# Noontootla Creek



## JasonF (Jul 24, 2013)

Just got back from a couple days at the cabin.  For the first time yet, my wife and I left the kids behind and took a trip, just the two of us.  We spent our time hiking, tubing, fishing, and even caught an art festival in Blairsville.  
We had lunch along the Noontootla after hiking to Long Creek Falls and managed to grab this shot.  It was nearly noon time when I took it but the overcast and humid weather allowed for soft light. Got lucky I guess.  Got a few more from this area that I will work up as time permits.  
Sure feels good to shoot something...I struggle to finds subjects here at home but never have that problem when we travel.  Guess I'm too used to things around here I guess.

Camera Settings:
*Nikon D90, 17mm, f/8, ISO 200, 10/20th sec*


----------



## Hoss (Jul 25, 2013)

Beautiful, Jason.  Good to see a photo from you.  Course this one just got us hungry for more.

Hoss


----------



## cre8foru (Jul 25, 2013)

Thats an awesome shot.
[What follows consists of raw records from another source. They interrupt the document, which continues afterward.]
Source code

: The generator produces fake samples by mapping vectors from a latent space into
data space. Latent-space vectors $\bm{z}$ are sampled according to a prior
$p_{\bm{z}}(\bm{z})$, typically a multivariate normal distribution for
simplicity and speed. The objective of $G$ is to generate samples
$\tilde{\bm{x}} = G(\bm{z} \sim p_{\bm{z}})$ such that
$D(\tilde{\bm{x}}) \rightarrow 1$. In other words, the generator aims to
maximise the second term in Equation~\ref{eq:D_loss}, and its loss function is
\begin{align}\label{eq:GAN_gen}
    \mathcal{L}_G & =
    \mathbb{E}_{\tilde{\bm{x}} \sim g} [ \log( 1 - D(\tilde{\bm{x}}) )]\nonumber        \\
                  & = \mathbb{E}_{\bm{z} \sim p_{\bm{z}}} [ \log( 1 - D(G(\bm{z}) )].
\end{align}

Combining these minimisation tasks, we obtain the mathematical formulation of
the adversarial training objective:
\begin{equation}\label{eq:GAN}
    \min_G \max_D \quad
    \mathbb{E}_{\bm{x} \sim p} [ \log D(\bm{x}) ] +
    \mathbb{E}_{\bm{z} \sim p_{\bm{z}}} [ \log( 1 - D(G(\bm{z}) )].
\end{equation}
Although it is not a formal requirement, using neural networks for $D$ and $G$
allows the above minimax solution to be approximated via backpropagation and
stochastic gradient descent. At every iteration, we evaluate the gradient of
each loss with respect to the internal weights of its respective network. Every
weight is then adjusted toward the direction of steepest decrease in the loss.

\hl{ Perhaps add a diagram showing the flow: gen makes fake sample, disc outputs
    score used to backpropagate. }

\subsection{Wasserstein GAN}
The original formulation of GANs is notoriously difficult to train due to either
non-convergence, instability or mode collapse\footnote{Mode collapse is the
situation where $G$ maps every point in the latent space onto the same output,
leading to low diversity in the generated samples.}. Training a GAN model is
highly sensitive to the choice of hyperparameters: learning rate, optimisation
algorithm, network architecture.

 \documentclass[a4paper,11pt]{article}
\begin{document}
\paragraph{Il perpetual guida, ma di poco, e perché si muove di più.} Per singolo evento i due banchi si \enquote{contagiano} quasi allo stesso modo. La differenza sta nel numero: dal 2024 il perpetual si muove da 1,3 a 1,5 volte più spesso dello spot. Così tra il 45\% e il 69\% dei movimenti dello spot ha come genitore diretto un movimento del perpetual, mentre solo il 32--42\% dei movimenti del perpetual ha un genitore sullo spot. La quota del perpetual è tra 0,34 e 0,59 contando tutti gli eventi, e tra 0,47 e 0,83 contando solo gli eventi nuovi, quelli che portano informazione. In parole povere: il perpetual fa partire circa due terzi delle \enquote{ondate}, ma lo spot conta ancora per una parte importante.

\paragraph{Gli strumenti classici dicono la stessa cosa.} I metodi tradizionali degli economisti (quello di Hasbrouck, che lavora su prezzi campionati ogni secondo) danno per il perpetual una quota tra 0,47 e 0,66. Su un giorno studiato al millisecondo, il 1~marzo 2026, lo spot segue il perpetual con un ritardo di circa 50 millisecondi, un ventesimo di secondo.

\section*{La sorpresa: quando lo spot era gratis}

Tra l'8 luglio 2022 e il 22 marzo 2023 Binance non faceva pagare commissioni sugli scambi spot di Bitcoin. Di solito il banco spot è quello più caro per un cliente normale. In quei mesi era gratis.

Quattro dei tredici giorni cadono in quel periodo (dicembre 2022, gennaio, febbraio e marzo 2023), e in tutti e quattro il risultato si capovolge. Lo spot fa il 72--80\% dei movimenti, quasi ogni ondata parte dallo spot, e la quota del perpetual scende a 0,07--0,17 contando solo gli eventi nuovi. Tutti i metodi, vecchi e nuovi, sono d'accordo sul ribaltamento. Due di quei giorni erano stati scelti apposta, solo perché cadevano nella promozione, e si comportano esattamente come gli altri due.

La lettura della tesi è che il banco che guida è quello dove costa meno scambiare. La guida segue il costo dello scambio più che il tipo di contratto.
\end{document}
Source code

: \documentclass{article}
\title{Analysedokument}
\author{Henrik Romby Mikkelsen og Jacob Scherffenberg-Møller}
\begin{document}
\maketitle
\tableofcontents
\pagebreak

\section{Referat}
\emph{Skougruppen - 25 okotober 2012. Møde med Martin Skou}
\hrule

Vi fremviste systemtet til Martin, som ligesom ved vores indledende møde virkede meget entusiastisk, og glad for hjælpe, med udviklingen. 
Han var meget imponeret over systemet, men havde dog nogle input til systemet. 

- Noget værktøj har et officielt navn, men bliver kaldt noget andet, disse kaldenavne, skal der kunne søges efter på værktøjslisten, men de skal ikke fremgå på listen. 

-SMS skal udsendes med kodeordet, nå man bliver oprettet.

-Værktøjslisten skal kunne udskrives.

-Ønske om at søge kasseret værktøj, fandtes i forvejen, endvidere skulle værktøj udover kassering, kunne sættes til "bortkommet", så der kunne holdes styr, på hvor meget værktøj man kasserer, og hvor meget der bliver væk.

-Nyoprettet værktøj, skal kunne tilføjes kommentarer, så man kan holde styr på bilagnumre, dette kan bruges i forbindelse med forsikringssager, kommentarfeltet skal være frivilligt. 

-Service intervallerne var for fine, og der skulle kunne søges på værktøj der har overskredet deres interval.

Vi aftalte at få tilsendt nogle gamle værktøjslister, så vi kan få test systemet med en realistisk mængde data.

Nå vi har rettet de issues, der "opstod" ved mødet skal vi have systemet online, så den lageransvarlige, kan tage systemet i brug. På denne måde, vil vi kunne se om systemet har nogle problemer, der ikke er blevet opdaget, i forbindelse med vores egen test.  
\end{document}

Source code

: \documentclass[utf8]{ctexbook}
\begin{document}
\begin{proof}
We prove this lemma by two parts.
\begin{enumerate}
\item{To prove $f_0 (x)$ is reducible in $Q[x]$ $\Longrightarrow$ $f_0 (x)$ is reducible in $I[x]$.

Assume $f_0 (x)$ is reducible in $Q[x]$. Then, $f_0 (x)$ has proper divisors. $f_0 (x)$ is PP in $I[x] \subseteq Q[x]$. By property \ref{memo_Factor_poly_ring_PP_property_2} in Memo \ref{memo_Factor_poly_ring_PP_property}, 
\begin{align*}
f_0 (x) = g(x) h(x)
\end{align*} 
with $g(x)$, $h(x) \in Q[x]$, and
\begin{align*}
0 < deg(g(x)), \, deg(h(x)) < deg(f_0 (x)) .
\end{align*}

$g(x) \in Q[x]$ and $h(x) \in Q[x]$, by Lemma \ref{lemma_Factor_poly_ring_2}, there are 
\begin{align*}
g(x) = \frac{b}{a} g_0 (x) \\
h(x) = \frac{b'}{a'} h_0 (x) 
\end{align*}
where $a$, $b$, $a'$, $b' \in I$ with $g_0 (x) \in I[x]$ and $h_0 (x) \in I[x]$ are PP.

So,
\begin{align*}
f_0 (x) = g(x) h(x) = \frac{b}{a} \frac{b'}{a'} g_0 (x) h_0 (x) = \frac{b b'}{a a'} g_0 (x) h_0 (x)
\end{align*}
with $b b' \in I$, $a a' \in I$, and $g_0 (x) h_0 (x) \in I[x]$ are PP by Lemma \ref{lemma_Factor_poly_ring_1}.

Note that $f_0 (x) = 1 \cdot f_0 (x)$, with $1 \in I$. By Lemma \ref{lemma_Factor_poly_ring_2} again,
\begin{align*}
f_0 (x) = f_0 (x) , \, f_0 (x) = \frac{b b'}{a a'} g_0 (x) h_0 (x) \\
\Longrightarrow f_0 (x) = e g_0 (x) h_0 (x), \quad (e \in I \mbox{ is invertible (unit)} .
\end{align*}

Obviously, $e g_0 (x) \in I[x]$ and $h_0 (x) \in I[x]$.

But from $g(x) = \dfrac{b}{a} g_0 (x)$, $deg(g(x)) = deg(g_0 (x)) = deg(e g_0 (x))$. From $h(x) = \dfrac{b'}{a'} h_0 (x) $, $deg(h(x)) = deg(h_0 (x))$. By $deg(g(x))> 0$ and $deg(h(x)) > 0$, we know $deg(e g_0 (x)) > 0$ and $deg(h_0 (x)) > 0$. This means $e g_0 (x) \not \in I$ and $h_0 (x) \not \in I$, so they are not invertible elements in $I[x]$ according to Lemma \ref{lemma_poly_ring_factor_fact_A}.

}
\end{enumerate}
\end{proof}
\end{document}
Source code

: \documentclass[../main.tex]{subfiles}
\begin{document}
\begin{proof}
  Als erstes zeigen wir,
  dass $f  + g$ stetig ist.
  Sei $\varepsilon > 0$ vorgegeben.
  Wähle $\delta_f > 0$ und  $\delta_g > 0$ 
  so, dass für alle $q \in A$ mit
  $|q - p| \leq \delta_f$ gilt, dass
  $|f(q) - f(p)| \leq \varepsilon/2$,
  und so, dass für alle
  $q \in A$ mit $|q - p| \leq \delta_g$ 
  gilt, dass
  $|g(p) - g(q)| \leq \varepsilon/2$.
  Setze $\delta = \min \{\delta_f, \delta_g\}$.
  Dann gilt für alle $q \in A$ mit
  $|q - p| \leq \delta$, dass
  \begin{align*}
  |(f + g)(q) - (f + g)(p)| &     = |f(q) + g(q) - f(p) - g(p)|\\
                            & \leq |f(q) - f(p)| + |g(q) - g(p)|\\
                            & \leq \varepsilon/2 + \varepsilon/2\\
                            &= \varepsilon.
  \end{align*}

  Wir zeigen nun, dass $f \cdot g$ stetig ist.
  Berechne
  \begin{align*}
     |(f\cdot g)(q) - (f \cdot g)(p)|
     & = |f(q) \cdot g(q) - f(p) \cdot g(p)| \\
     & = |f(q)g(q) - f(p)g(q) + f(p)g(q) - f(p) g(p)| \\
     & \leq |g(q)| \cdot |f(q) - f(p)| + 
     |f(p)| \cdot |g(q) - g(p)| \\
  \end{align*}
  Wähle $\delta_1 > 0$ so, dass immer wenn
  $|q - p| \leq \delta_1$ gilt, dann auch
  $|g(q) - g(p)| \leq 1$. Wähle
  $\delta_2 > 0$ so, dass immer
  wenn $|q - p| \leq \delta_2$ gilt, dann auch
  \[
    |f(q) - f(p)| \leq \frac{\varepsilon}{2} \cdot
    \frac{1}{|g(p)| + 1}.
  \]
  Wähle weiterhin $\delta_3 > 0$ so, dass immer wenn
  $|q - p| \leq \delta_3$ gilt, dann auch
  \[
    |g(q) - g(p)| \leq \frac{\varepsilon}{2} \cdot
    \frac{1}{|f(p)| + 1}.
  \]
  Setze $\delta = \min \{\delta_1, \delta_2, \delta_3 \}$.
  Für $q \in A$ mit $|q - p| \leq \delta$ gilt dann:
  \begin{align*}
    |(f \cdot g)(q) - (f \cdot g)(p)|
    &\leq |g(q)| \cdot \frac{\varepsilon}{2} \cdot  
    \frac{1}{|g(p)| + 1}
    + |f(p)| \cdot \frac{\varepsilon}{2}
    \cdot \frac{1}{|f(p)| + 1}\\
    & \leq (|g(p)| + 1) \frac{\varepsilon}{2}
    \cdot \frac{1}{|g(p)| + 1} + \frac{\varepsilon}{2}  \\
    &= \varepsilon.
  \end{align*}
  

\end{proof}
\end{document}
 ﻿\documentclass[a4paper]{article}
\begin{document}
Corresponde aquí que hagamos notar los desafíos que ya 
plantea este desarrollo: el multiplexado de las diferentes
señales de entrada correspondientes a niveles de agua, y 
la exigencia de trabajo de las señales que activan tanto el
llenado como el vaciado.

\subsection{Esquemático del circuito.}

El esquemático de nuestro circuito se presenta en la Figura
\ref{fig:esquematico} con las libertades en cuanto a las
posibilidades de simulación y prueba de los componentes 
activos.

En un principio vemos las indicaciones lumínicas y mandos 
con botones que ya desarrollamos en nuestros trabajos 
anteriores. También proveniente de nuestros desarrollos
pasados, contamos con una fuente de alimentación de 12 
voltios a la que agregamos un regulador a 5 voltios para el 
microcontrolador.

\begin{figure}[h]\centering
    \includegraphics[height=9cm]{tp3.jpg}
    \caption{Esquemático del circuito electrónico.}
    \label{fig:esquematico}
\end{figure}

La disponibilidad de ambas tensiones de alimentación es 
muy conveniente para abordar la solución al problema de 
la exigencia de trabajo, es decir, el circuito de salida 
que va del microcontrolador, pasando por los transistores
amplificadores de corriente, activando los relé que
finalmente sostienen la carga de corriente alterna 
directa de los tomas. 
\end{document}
Clouds are sometimes a good thing.


----------



## Fishlipps Revisited (Jul 25, 2013)

that's suitable for framing...and, for sale....it almost looks 3 dimensional...


----------



## JasonF (Jul 25, 2013)

Thank you guys!  It will definitely be getting a frame or wrapped in canvas.  Tried the selling thing a few years back and didn't get a whole lot of interest so I decided to keep them to myself.  Thanks again!


----------



## JasonF (Jul 25, 2013)

Oh, as far as the three dimensional look, this is actually one exposure.  Light can do some amazing things to photographs if you catch it just right...I think this was one of those moments.


----------



## Mscott (Jul 25, 2013)

That would look awesome at my parents cabin. Which happens to be on the Noontootla.


----------



## quinn (Jul 25, 2013)

Awesome shot Jason!Glad y'all had a good trip!


----------



## CowetaLonghorn (Jul 26, 2013)

Sweet!


----------



## ronfritz (Jul 26, 2013)

Great shot Jason.  One of my favorite out of the way but still easy to get to places.


----------



## JasonF (Jul 28, 2013)

Thanks a lot guys!


----------



## wvdawg (Jul 28, 2013)

That is a beauty Jason!  Nicely captured!


----------



## mike bell (Jul 28, 2013)

WOW!  that is an awesome shot.  I wish I could figure out how to do stuff like that.


----------



## Crickett (Jul 29, 2013)

Beautiful shot!


----------



## rip18 (Jul 30, 2013)

WOW!  Great job on that capture!


----------